Earlier this year, the United States Department of Justice decided to change their opinion of the Wire Act of 1961. The federal law was first changed in 2011 under the Obama Administrations’ DOJ to allow for online gambling to begin. In 2011, only interstate sports betting was considered illegal. The Trump Administrations’ DOJ has now decided to change the opinion of the Wire Act to include all interstate gambling. New Hampshire quickly filed a lawsuit against the DOJ fearing their lottery games would be at risk.
This week, a federal judge ruled in favor of the state, reverting the Wire Act opinion to the original 2011 state. Judge Paul Barbadoro said that the Wire Act only applies to transmissions involving a sports betting contest or event. The opinion of 2018, made public in 2019, is set aside.
Relief, or not?
New Hampshire as well as other states along with operators and players are happy with the outcome. Relief was felt instantly as lottery games, online poker and casino gaming are no longer under threat. But what about sports betting? The Wire Act still applies to interstate sports wagering. So, essentially, sports betting apps might still be at risk.
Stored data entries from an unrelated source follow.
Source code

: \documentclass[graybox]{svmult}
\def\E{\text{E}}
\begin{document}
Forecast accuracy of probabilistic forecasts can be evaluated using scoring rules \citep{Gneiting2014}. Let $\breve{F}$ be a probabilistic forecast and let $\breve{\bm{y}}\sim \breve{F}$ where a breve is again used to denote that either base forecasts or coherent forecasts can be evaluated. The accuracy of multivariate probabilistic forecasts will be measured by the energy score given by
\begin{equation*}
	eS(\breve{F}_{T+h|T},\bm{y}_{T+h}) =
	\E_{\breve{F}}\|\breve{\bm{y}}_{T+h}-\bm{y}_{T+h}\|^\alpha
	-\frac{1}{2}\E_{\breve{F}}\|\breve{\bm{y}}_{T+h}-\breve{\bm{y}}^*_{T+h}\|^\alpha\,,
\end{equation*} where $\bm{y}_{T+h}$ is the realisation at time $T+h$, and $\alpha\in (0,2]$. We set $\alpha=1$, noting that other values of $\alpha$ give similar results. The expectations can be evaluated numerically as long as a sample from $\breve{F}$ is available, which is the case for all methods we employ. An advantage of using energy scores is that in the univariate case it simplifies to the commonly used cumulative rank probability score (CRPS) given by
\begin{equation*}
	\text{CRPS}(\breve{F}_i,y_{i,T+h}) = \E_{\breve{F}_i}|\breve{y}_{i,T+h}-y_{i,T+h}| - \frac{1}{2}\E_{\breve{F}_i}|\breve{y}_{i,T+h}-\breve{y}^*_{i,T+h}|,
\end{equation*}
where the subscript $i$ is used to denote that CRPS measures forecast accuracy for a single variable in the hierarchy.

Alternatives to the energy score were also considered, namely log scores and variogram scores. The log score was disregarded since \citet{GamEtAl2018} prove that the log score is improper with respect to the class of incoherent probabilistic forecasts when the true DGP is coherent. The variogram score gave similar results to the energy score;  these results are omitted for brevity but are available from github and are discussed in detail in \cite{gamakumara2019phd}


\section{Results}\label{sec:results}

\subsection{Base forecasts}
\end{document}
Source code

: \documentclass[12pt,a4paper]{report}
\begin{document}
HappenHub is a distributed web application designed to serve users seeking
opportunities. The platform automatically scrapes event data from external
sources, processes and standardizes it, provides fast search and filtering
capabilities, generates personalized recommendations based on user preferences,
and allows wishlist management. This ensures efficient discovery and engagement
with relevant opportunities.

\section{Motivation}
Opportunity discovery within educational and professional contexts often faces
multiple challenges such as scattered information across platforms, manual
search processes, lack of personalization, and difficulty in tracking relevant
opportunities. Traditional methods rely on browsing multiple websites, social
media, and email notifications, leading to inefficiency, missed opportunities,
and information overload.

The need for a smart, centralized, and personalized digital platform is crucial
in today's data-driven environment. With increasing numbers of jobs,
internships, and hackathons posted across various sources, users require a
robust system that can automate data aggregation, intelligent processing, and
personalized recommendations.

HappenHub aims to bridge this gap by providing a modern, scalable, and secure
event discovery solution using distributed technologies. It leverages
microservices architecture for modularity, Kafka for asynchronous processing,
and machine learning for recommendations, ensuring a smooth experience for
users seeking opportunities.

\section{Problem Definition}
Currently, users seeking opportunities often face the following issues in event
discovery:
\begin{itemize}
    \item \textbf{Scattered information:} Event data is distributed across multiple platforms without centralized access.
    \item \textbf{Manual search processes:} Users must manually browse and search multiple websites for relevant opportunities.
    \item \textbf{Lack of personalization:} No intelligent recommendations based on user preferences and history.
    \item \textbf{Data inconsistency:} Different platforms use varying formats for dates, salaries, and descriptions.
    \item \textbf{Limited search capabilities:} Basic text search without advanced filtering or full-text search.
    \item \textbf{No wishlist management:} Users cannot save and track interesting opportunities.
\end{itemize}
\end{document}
The Department of Justice have also said they will be reviewing the decision. They will most likely appeal which could be trouble for sports betting as well as other online gambling activities.
The main problem with the new opinion was that online gaming that had been in operation for years was at risk. New Hampshire was worried about their lottery games such as the Powerball. These games operate with interstate wire communication. With the new opinion of the Wire Act, the activities would be in violation of federal criminal law.
The state relies on such gaming and does not want to have any issue in offering such services. If an issue were to arise once the new opinion was enforced, then the state could lose out on millions in lottery revenues.
So, what does the federal judge ruling mean? Essentially, the decision by the judge is limited to the plaintiffs involved in the case against the DOJ. It seems that this ruling is only one small step in a complicated process that will continue throughout the year and maybe longer.
The DOJ has already filed a petition to see the case against them thrown out, though Barbados says that New Hampshire has a right to the suit as the opinion is not enforced yet. The state will no doubt continue their efforts to see the Wire Act go back to its original format so that their online lottery industry is protected.
The tentative date for the enforcement of the Wire Act opinion is June 14th. For now, a decision has been deferred as to whether to extend the declaratory judgment to non-parties for the Lottery Commission. The Lottery Commission was given 14 days to file a motion and supplement record that contains adequate factual support as well as legal support to their point.
Now, it is a waiting game. Will New Hampshire succeed in their quest and the DOJ go back to the original 2011 reinterpretation of the Wire Act? Or will the DOJ continue to fight and refocus their efforts on their new opinion that sports betting as well as other gambling online should be banned on an interstate basis?